═════ Provided information

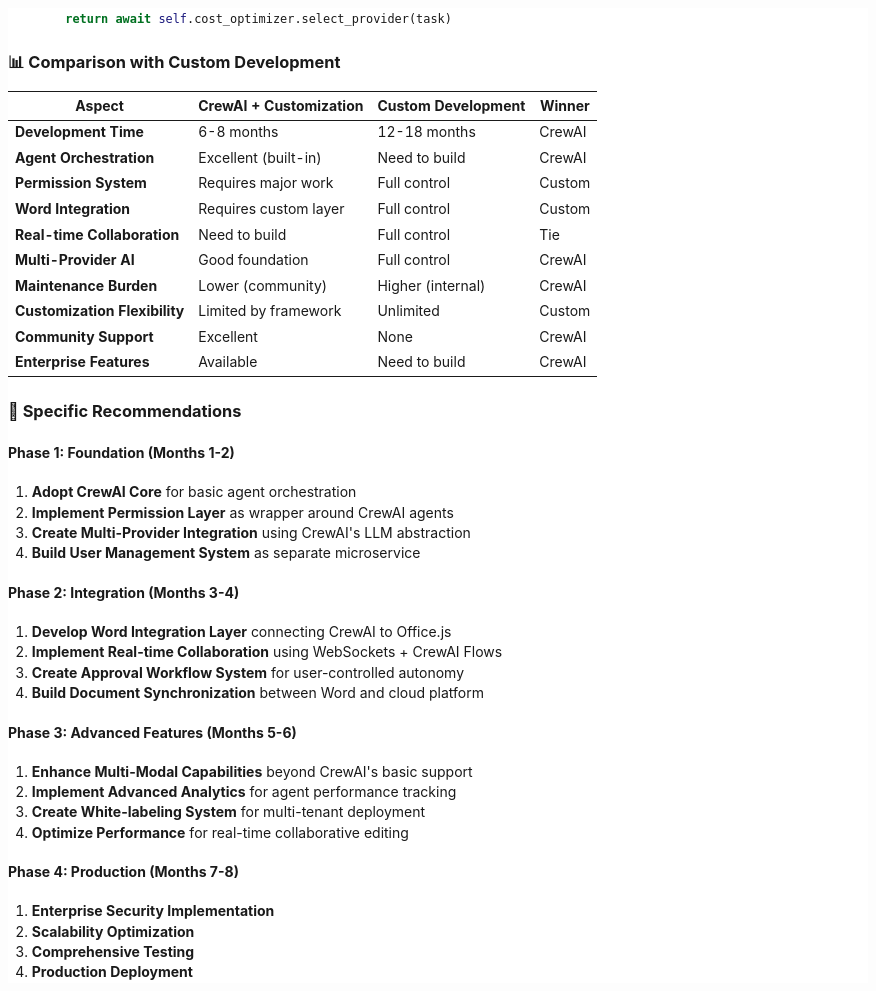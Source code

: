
 ```python
        return await self.cost_optimizer.select_provider(task)
```

### 📊 **Comparison with Custom Development**

| Aspect | CrewAI + Customization | Custom Development | Winner |
|--------|------------------------|-------------------|---------|
| **Development Time** | 6-8 months | 12-18 months | CrewAI |
| **Agent Orchestration** | Excellent (built-in) | Need to build | CrewAI |
| **Permission System** | Requires major work | Full control | Custom |
| **Word Integration** | Requires custom layer | Full control | Custom |
| **Real-time Collaboration** | Need to build | Full control | Tie |
| **Multi-Provider AI** | Good foundation | Full control | CrewAI |
| **Maintenance Burden** | Lower (community) | Higher (internal) | CrewAI |
| **Customization Flexibility** | Limited by framework | Unlimited | Custom |
| **Community Support** | Excellent | None | CrewAI |
| **Enterprise Features** | Available | Need to build | CrewAI |

### 🎯 **Specific Recommendations**

#### **Phase 1: Foundation (Months 1-2)**
1. **Adopt CrewAI Core** for basic agent orchestration
2. **Implement Permission Layer** as wrapper around CrewAI agents
3. **Create Multi-Provider Integration** using CrewAI's LLM abstraction
4. **Build User Management System** as separate microservice

#### **Phase 2: Integration (Months 3-4)**
1. **Develop Word Integration Layer** connecting CrewAI to Office.js
2. **Implement Real-time Collaboration** using WebSockets + CrewAI Flows
3. **Create Approval Workflow System** for user-controlled autonomy
4. **Build Document Synchronization** between Word and cloud platform

#### **Phase 3: Advanced Features (Months 5-6)**
1. **Enhance Multi-Modal Capabilities** beyond CrewAI's basic support
2. **Implement Advanced Analytics** for agent performance tracking
3. **Create White-labeling System** for multi-tenant deployment
4. **Optimize Performance** for real-time collaborative editing

#### **Phase 4: Production (Months 7-8)**
1. **Enterprise Security Implementation**
2. **Scalability Optimization**
3. **Comprehensive Testing**
4. **Production Deployment**
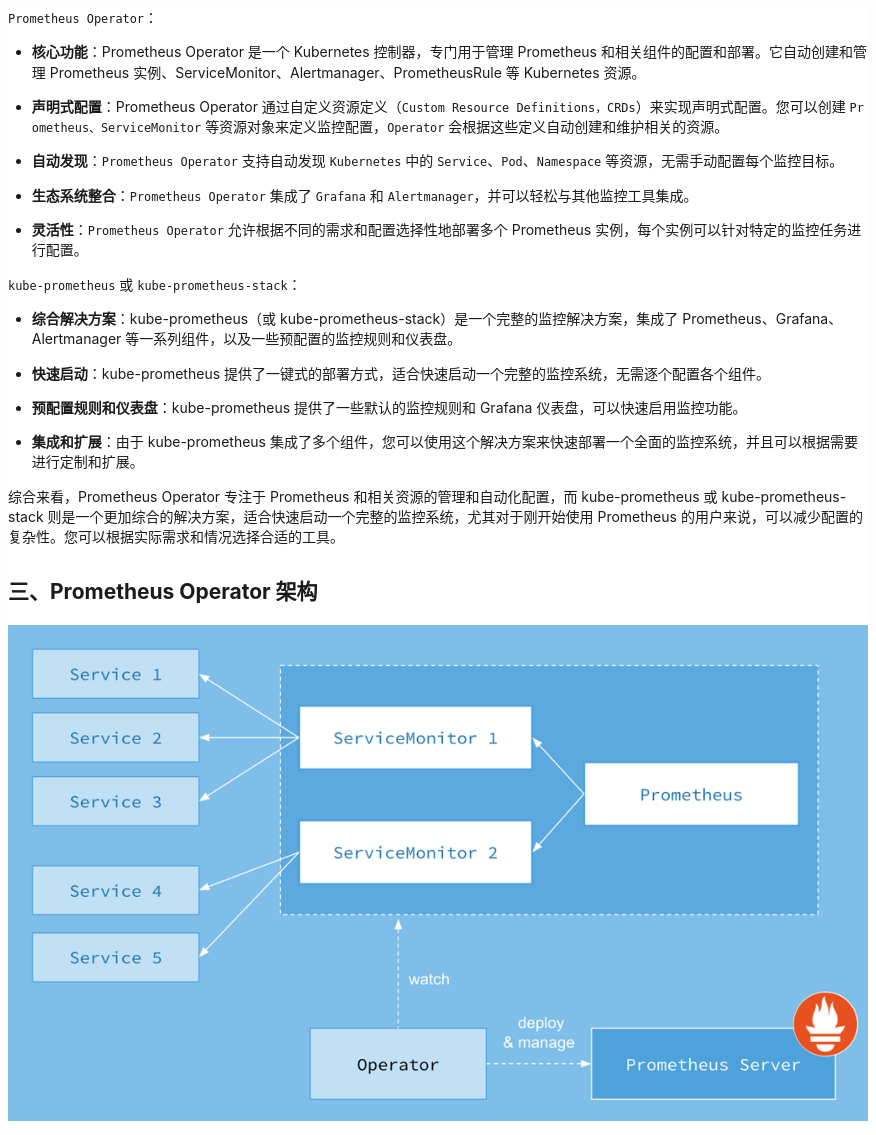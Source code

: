 `Prometheus Operator`：

- **核心功能**：Prometheus Operator 是一个 Kubernetes 控制器，专门用于管理 Prometheus 和相关组件的配置和部署。它自动创建和管理 Prometheus 实例、ServiceMonitor、Alertmanager、PrometheusRule 等 Kubernetes 资源。

- **声明式配置**：Prometheus Operator 通过自定义资源定义（`Custom Resource Definitions，CRDs`）来实现声明式配置。您可以创建 `Prometheus、ServiceMonitor` 等资源对象来定义监控配置，`Operator` 会根据这些定义自动创建和维护相关的资源。

- **自动发现**：`Prometheus Operator` 支持自动发现 `Kubernetes` 中的 `Service`、`Pod`、`Namespace` 等资源，无需手动配置每个监控目标。

- **生态系统整合**：`Prometheus Operator` 集成了 `Grafana` 和 `Alertmanager`，并可以轻松与其他监控工具集成。

- **灵活性**：`Prometheus Operator` 允许根据不同的需求和配置选择性地部署多个 Prometheus 实例，每个实例可以针对特定的监控任务进行配置。

`kube-prometheus` 或 `kube-prometheus-stack`：

- **综合解决方案**：kube-prometheus（或 kube-prometheus-stack）是一个完整的监控解决方案，集成了 Prometheus、Grafana、Alertmanager 等一系列组件，以及一些预配置的监控规则和仪表盘。

- **快速启动**：kube-prometheus 提供了一键式的部署方式，适合快速启动一个完整的监控系统，无需逐个配置各个组件。

- **预配置规则和仪表盘**：kube-prometheus 提供了一些默认的监控规则和 Grafana 仪表盘，可以快速启用监控功能。

- **集成和扩展**：由于 kube-prometheus 集成了多个组件，您可以使用这个解决方案来快速部署一个全面的监控系统，并且可以根据需要进行定制和扩展。

综合来看，Prometheus Operator 专注于 Prometheus 和相关资源的管理和自动化配置，而 kube-prometheus 或 kube-prometheus-stack 则是一个更加综合的解决方案，适合快速启动一个完整的监控系统，尤其对于刚开始使用 Prometheus 的用户来说，可以减少配置的复杂性。您可以根据实际需求和情况选择合适的工具。
## 三、Prometheus Operator 架构
![输入图片说明](images/2.png)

══════════

Task requirements: I'd like every record above written out again exactly, without the pictures.

Task answer:
Source code

:
 ```python
        return await self.cost_optimizer.select_provider(task)
```

### 📊 **Comparison with Custom Development**

| Aspect | CrewAI + Customization | Custom Development | Winner |
|--------|------------------------|-------------------|---------|
| **Development Time** | 6-8 months | 12-18 months | CrewAI |
| **Agent Orchestration** | Excellent (built-in) | Need to build | CrewAI |
| **Permission System** | Requires major work | Full control | Custom |
| **Word Integration** | Requires custom layer | Full control | Custom |
| **Real-time Collaboration** | Need to build | Full control | Tie |
| **Multi-Provider AI** | Good foundation | Full control | CrewAI |
| **Maintenance Burden** | Lower (community) | Higher (internal) | CrewAI |
| **Customization Flexibility** | Limited by framework | Unlimited | Custom |
| **Community Support** | Excellent | None | CrewAI |
| **Enterprise Features** | Available | Need to build | CrewAI |

### 🎯 **Specific Recommendations**

#### **Phase 1: Foundation (Months 1-2)**
1. **Adopt CrewAI Core** for basic agent orchestration
2. **Implement Permission Layer** as wrapper around CrewAI agents
3. **Create Multi-Provider Integration** using CrewAI's LLM abstraction
4. **Build User Management System** as separate microservice

#### **Phase 2: Integration (Months 3-4)**
1. **Develop Word Integration Layer** connecting CrewAI to Office.js
2. **Implement Real-time Collaboration** using WebSockets + CrewAI Flows
3. **Create Approval Workflow System** for user-controlled autonomy
4. **Build Document Synchronization** between Word and cloud platform

#### **Phase 3: Advanced Features (Months 5-6)**
1. **Enhance Multi-Modal Capabilities** beyond CrewAI's basic support
2. **Implement Advanced Analytics** for agent performance tracking
3. **Create White-labeling System** for multi-tenant deployment
4. **Optimize Performance** for real-time collaborative editing

#### **Phase 4: Production (Months 7-8)**
1. **Enterprise Security Implementation**
2. **Scalability Optimization**
3. **Comprehensive Testing**
4. **Production Deployment**
Source code

: `Prometheus Operator`：

- **核心功能**：Prometheus Operator 是一个 Kubernetes 控制器，专门用于管理 Prometheus 和相关组件的配置和部署。它自动创建和管理 Prometheus 实例、ServiceMonitor、Alertmanager、PrometheusRule 等 Kubernetes 资源。

- **声明式配置**：Prometheus Operator 通过自定义资源定义（`Custom Resource Definitions，CRDs`）来实现声明式配置。您可以创建 `Prometheus、ServiceMonitor` 等资源对象来定义监控配置，`Operator` 会根据这些定义自动创建和维护相关的资源。

- **自动发现**：`Prometheus Operator` 支持自动发现 `Kubernetes` 中的 `Service`、`Pod`、`Namespace` 等资源，无需手动配置每个监控目标。

- **生态系统整合**：`Prometheus Operator` 集成了 `Grafana` 和 `Alertmanager`，并可以轻松与其他监控工具集成。

- **灵活性**：`Prometheus Operator` 允许根据不同的需求和配置选择性地部署多个 Prometheus 实例，每个实例可以针对特定的监控任务进行配置。

`kube-prometheus` 或 `kube-prometheus-stack`：

- **综合解决方案**：kube-prometheus（或 kube-prometheus-stack）是一个完整的监控解决方案，集成了 Prometheus、Grafana、Alertmanager 等一系列组件，以及一些预配置的监控规则和仪表盘。

- **快速启动**：kube-prometheus 提供了一键式的部署方式，适合快速启动一个完整的监控系统，无需逐个配置各个组件。

- **预配置规则和仪表盘**：kube-prometheus 提供了一些默认的监控规则和 Grafana 仪表盘，可以快速启用监控功能。

- **集成和扩展**：由于 kube-prometheus 集成了多个组件，您可以使用这个解决方案来快速部署一个全面的监控系统，并且可以根据需要进行定制和扩展。

综合来看，Prometheus Operator 专注于 Prometheus 和相关资源的管理和自动化配置，而 kube-prometheus 或 kube-prometheus-stack 则是一个更加综合的解决方案，适合快速启动一个完整的监控系统，尤其对于刚开始使用 Prometheus 的用户来说，可以减少配置的复杂性。您可以根据实际需求和情况选择合适的工具。
## 三、Prometheus Operator 架构
![输入图片说明](images/2.png)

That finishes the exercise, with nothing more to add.